#### Problem statement:
Return all of the records exactly.

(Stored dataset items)
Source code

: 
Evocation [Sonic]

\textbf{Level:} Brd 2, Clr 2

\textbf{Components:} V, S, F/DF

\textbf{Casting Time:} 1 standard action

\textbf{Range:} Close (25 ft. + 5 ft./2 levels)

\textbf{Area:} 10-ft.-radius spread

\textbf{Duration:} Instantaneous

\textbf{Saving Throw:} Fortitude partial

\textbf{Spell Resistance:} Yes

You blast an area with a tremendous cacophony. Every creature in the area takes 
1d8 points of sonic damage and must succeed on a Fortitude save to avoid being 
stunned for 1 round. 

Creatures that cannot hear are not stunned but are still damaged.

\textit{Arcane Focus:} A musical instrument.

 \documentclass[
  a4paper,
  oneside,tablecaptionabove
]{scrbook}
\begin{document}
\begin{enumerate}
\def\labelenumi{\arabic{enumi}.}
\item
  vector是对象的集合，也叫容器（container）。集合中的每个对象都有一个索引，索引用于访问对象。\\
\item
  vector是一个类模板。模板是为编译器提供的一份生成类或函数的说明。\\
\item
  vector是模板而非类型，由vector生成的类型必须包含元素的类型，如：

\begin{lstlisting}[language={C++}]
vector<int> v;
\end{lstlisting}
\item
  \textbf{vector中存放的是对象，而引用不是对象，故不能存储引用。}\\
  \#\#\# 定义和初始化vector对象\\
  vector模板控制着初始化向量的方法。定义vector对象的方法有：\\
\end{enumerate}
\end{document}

#### Solution for this problem:
Source code

: 
Evocation [Sonic]

\textbf{Level:} Brd 2, Clr 2

\textbf{Components:} V, S, F/DF

\textbf{Casting Time:} 1 standard action

\textbf{Range:} Close (25 ft. + 5 ft./2 levels)

\textbf{Area:} 10-ft.-radius spread

\textbf{Duration:} Instantaneous

\textbf{Saving Throw:} Fortitude partial

\textbf{Spell Resistance:} Yes

You blast an area with a tremendous cacophony. Every creature in the area takes 
1d8 points of sonic damage and must succeed on a Fortitude save to avoid being 
stunned for 1 round. 

Creatures that cannot hear are not stunned but are still damaged.

\textit{Arcane Focus:} A musical instrument.

 \documentclass[
  a4paper,
  oneside,tablecaptionabove
]{scrbook}
\begin{document}
\begin{enumerate}
\def\labelenumi{\arabic{enumi}.}
\item
  vector是对象的集合，也叫容器（container）。集合中的每个对象都有一个索引，索引用于访问对象。\\
\item
  vector是一个类模板。模板是为编译器提供的一份生成类或函数的说明。\\
\item
  vector是模板而非类型，由vector生成的类型必须包含元素的类型，如：

\begin{lstlisting}[language={C++}]
vector<int> v;
\end{lstlisting}
\item
  \textbf{vector中存放的是对象，而引用不是对象，故不能存储引用。}\\
  \#\#\# 定义和初始化vector对象\\
  vector模板控制着初始化向量的方法。定义vector对象的方法有：\\
\end{enumerate}
\end{document}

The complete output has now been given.